- **DESCRIPTION OF THE TASK**
All lines in the records below that hold "Crucial" are to be shown.

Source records

★ ★ ★ ★ ★ ★ ★

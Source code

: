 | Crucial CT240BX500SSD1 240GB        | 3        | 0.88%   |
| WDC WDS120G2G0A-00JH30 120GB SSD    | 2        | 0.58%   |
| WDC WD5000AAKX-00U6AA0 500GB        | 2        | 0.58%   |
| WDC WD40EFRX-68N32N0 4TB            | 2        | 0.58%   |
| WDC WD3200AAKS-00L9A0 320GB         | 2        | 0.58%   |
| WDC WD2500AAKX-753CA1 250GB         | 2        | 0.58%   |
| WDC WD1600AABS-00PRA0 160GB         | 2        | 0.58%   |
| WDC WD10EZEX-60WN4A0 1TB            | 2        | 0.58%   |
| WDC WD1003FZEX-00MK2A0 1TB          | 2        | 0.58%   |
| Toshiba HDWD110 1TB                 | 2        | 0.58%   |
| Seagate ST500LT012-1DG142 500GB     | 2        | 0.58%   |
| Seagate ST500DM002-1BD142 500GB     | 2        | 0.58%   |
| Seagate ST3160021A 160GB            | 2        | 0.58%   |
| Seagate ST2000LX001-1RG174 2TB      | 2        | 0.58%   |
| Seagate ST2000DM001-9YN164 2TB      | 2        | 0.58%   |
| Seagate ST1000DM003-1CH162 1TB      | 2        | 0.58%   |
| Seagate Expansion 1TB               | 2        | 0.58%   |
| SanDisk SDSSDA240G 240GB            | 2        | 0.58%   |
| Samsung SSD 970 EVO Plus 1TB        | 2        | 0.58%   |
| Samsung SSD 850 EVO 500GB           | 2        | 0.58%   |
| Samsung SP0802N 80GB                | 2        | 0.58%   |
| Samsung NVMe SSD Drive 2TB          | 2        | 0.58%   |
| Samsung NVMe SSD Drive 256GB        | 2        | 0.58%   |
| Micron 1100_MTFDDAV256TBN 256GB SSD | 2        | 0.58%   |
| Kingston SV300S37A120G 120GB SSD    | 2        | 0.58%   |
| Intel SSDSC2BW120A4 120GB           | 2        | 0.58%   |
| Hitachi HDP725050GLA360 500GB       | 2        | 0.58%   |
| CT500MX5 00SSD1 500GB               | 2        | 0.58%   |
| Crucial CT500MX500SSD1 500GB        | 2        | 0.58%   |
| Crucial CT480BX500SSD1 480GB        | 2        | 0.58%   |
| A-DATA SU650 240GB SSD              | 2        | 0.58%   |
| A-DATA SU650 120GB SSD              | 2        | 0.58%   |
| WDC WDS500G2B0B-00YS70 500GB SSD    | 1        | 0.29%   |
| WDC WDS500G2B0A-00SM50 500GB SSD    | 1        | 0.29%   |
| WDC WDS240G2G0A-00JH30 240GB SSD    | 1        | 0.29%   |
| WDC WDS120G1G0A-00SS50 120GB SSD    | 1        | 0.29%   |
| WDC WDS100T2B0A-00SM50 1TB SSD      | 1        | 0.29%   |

★ ★ ★ ★ ★ ★ ★

- **ANSWER BOX**
: | Crucial CT240BX500SSD1 240GB        | 3        | 0.88%   |
| Crucial CT500MX500SSD1 500GB        | 2        | 0.58%   |
| Crucial CT480BX500SSD1 480GB        | 2        | 0.58%   |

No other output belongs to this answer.